How to complete this task:
Lines holding the word "built" are the ones to copy from the data below.

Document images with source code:
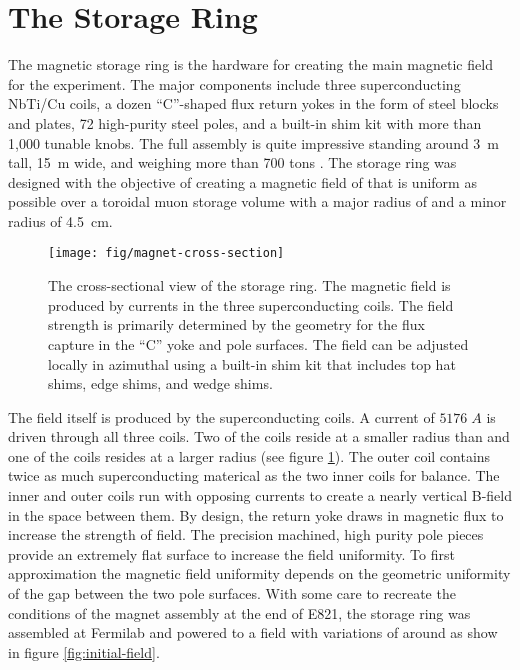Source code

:\section{The Storage Ring} \label{sec:storage-ring}

The magnetic storage ring is the hardware for creating the main magnetic field for the experiment.  The major components include three superconducting NbTi/Cu coils, a dozen ``C''-shaped flux return yokes in the form of steel blocks and plates, 72 high-purity steel poles, and a built-in shim kit with more than 1,000 tunable knobs.  The full assembly is quite impressive standing around \SI{3}{\meter} tall, \SI{15}{\meter} wide, and weighing more than 700 tons \cite{e989-tdr}.  The storage ring was designed with the objective of creating a magnetic field of \bmagic that is uniform as possible over a toroidal muon storage volume with a major radius of \rmagic and a minor radius of \SI{4.5}{\cm}.

\begin{figure}
\label{fig:magnet-cross-section}
\centering
\texttt{[image: fig/magnet-cross-section]}
\caption{The cross-sectional view of the storage ring.  The magnetic field is produced by currents in the three superconducting coils.  The field strength is primarily determined by the geometry for the flux capture in the ``C'' yoke and pole surfaces.  The field can be adjusted locally in azimuthal using a built-in shim kit that includes top hat shims, edge shims, and wedge shims.}
\end{figure}

The field itself is produced by the superconducting coils.  A current of $5176\;A$ is driven through all three coils.  Two of the coils reside at a smaller radius than \rmagic and one of the coils resides at a larger radius (see figure \ref{fig:magnet-cross-section}).  The outer coil contains twice as much superconducting materical as the two inner coils for balance.  The inner and outer coils run with opposing currents to create a nearly vertical B-field in the space between them.  By design, the return yoke draws in magnetic flux to increase the strength of field.  The precision machined, high purity pole pieces provide an extremely flat surface to increase the field uniformity.  To first approximation the magnetic field uniformity depends on the geometric uniformity of the gap between the two pole surfaces.  With some care to recreate the conditions of the magnet assembly at the end of E821, the storage ring was assembled at Fermilab and powered to a field with variations of around  as show in figure \ref{fig:initial-field}.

Response below:
The magnetic storage ring is the hardware for creating the main magnetic field for the experiment.  The major components include three superconducting NbTi/Cu coils, a dozen ``C''-shaped flux return yokes in the form of steel blocks and plates, 72 high-purity steel poles, and a built-in shim kit with more than 1,000 tunable knobs.  The full assembly is quite impressive standing around \SI{3}{\meter} tall, \SI{15}{\meter} wide, and weighing more than 700 tons \cite{e989-tdr}.  The storage ring was designed with the objective of creating a magnetic field of \bmagic that is uniform as possible over a toroidal muon storage volume with a major radius of \rmagic and a minor radius of \SI{4.5}{\cm}.
\caption{The cross-sectional view of the storage ring.  The magnetic field is produced by currents in the three superconducting coils.  The field strength is primarily determined by the geometry for the flux capture in the ``C'' yoke and pole surfaces.  The field can be adjusted locally in azimuthal using a built-in shim kit that includes top hat shims, edge shims, and wedge shims.}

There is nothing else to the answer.